Dr. Victor Garcia
The Cincinnati Children’s surgeon and activist on the complex local challenges of food, poverty, and social justice.
interview by Bryn Mooth
photograph by Michael Wilson
How do you connect food with larger social issues?
How we eat and what we eat very much has an influence on the environment. The way we are currently farming is unsustainable and has major implications in social justice, the elimination of the small farmer, and the way big farms are consuming our soil and water. This influences my thinking and my eating. When we buy our food, we should have social justice and ethics on our mind.
What drew you to become active
in tackling the challenges of violence and poverty in Cincinnati and beyond?
When I first came here, the number of children with gunshot wounds was maybe one or two a year; the tipping point was when we had 55 children coming in with gunshot wounds, some of them with repeat wounds. As head of the trauma program, I’m here to prevent injuries, not just sew them up.
What does food insecurity look like in our community?

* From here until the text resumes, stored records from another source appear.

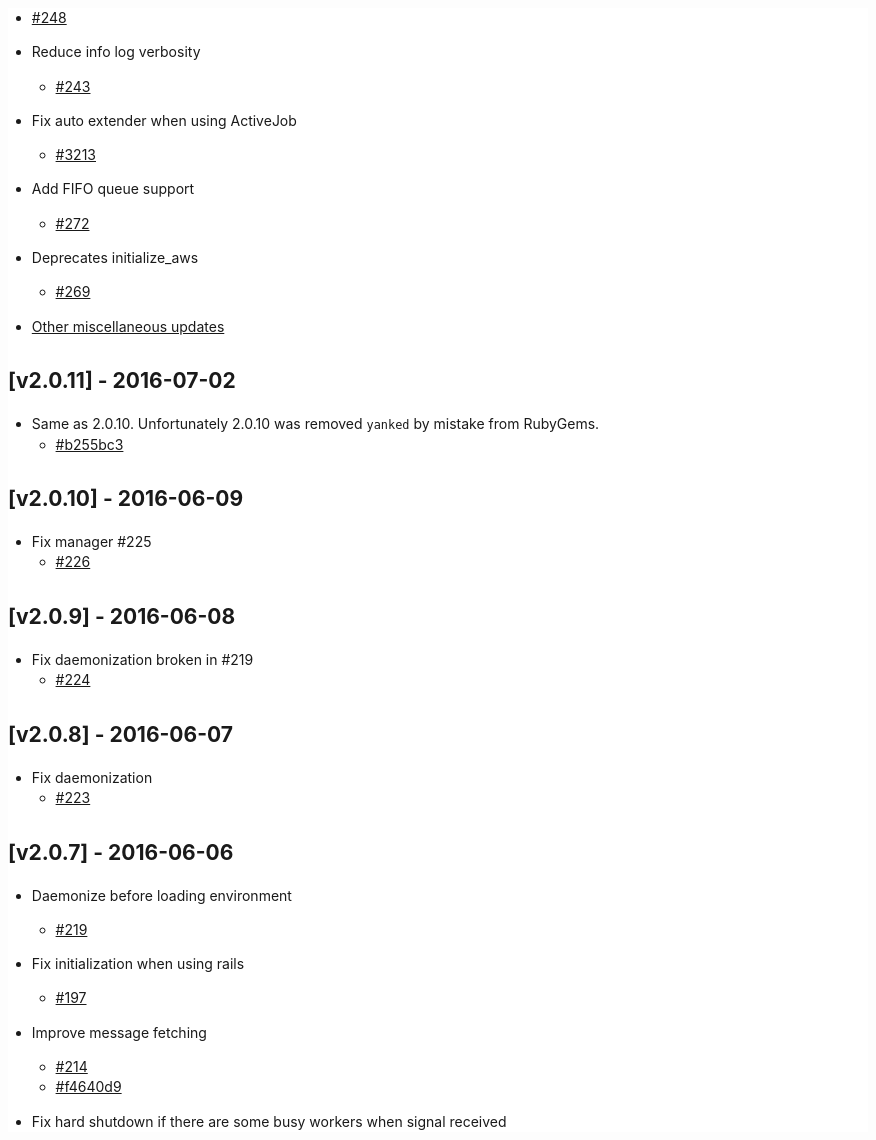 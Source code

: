   - [#248](https://github.com/ruby-shoryuken/shoryuken/pull/248)

- Reduce info log verbosity

  - [#243](https://github.com/ruby-shoryuken/shoryuken/pull/243)

- Fix auto extender when using ActiveJob

  - [#3213](https://github.com/ruby-shoryuken/shoryuken/pull/213)

- Add FIFO queue support

  - [#272](https://github.com/ruby-shoryuken/shoryuken/issues/272)

- Deprecates initialize_aws

  - [#269](https://github.com/ruby-shoryuken/shoryuken/pull/269)

- [Other miscellaneous updates](https://github.com/ruby-shoryuken/shoryuken/compare/v2.0.11...v2.1.0)

## [v2.0.11] - 2016-07-02

- Same as 2.0.10. Unfortunately 2.0.10 was removed `yanked` by mistake from RubyGems.
  - [#b255bc3](https://github.com/ruby-shoryuken/shoryuken/commit/b255bc3)

## [v2.0.10] - 2016-06-09

- Fix manager #225
  - [#226](https://github.com/ruby-shoryuken/shoryuken/pull/226)

## [v2.0.9] - 2016-06-08

- Fix daemonization broken in #219
  - [#224](https://github.com/ruby-shoryuken/shoryuken/pull/224)

## [v2.0.8] - 2016-06-07

- Fix daemonization
  - [#223](https://github.com/ruby-shoryuken/shoryuken/pull/223)

## [v2.0.7] - 2016-06-06

- Daemonize before loading environment

  - [#219](https://github.com/ruby-shoryuken/shoryuken/pull/219)

- Fix initialization when using rails

  - [#197](https://github.com/ruby-shoryuken/shoryuken/pull/197)

- Improve message fetching

  - [#214](https://github.com/ruby-shoryuken/shoryuken/pull/214)
  - [#f4640d9](https://github.com/ruby-shoryuken/shoryuken/commit/f4640d9)

- Fix hard shutdown if there are some busy workers when signal received
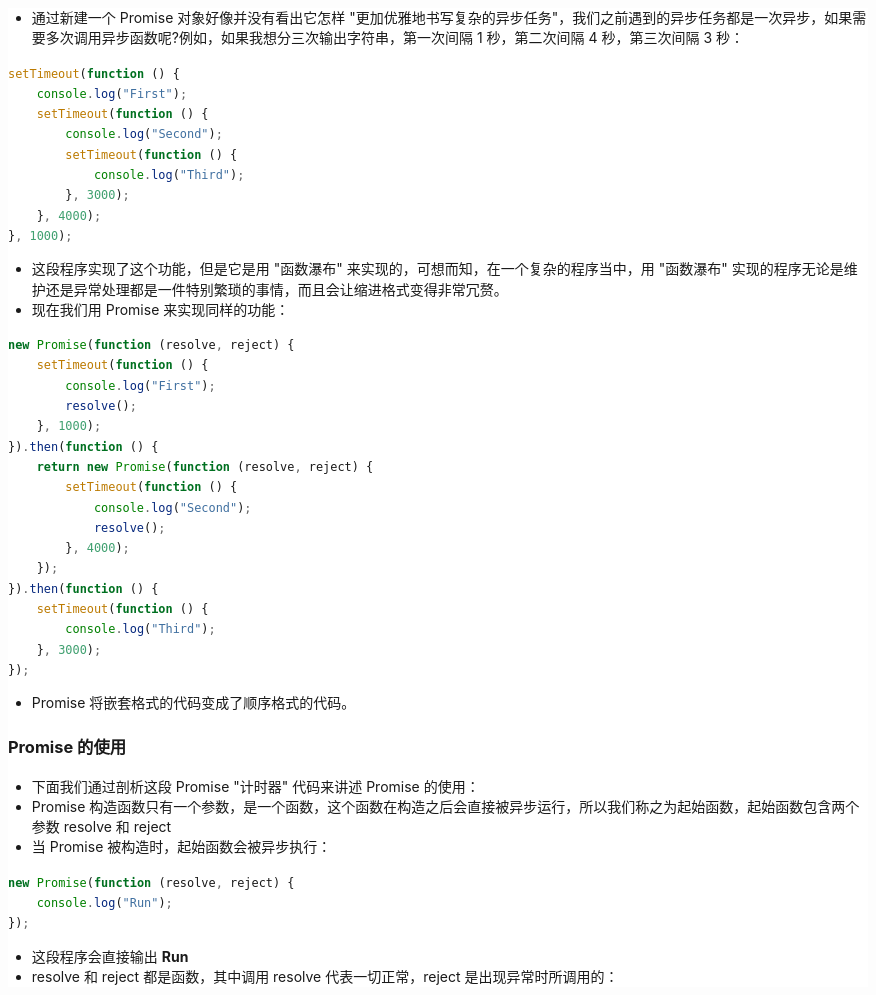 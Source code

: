 - 通过新建一个 Promise 对象好像并没有看出它怎样 "更加优雅地书写复杂的异步任务"，我们之前遇到的异步任务都是一次异步，如果需要多次调用异步函数呢?例如，如果我想分三次输出字符串，第一次间隔 1 秒，第二次间隔 4 秒，第三次间隔 3 秒：

```js
setTimeout(function () {
    console.log("First");
    setTimeout(function () {
        console.log("Second");
        setTimeout(function () {
            console.log("Third");
        }, 3000);
    }, 4000);
}, 1000);
```

- 这段程序实现了这个功能，但是它是用 "函数瀑布" 来实现的，可想而知，在一个复杂的程序当中，用 "函数瀑布" 实现的程序无论是维护还是异常处理都是一件特别繁琐的事情，而且会让缩进格式变得非常冗赘。
- 现在我们用 Promise 来实现同样的功能：

```js
new Promise(function (resolve, reject) {
    setTimeout(function () {
        console.log("First");
        resolve();
    }, 1000);
}).then(function () {
    return new Promise(function (resolve, reject) {
        setTimeout(function () {
            console.log("Second");
            resolve();
        }, 4000);
    });
}).then(function () {
    setTimeout(function () {
        console.log("Third");
    }, 3000);
});
```

- Promise 将嵌套格式的代码变成了顺序格式的代码。

### Promise 的使用

- 下面我们通过剖析这段 Promise "计时器" 代码来讲述 Promise 的使用：
- Promise 构造函数只有一个参数，是一个函数，这个函数在构造之后会直接被异步运行，所以我们称之为起始函数，起始函数包含两个参数 resolve 和 reject
- 当 Promise 被构造时，起始函数会被异步执行：

```js
new Promise(function (resolve, reject) {
    console.log("Run");
});
```

- 这段程序会直接输出 **Run**
- resolve 和 reject 都是函数，其中调用 resolve 代表一切正常，reject 是出现异常时所调用的：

It varies. There are those who are hungry, and those who will sequester food. I remember a child I paid a home visit to, who had been shot and I treated. I went with a colleague, and he pulled out four shopping bags and conspicuously walked over to the mother of the child and gave them to her. I asked, “Why did you do that?” He said, “There’s no food in the house.” He wanted to do it in a conspicuous way to show the neighbors what helping each other looks like
Food scarcity shows up most often as obesity: African-American children born after 2001 have a 40% chance of developing Type 2 diabetes and one quarter of Hispanics. What links those demographics is that they live in poverty because of segregation.
Poor neighborhoods are perfectly designed for food insecurity. There is an abundance of poor food — fast food restaurants, mom and pop stores that have chips and pop and so forth. Families don’t have access to fresh fruit and vegetables. And toxic stress in these neighborhoods—concentrated poverty, violence, family instability, disadvantage—causes people to seek comfort foods.
What gives you hope?
With the advances in tech and science, we understand that these are not just hard problems; they’re complex. John Gardner says, “These are great opportunities brilliantly disguised as insoluble problems.”
Vital Stats
Born: 1947 in New York City
Home: Mt. Carmel
Marital status: Married to Gail
Career path: B.A. in engineering from West Point (one of 5 black students in his class); M.D. from University of Pennsylvania. Served 20 years in the U.S. Army, retiring as surgery chief at Walter Reed Army Medical Center. Founded Cincinnati Children’s trauma center; led development of the first Pediatric Weight Loss Surgery Center. Co-founder, Cincinnati Initiative to Reduce Violence. Co-founder, Waterfields LLC. 2017 Great Living Cincinnatian honoree.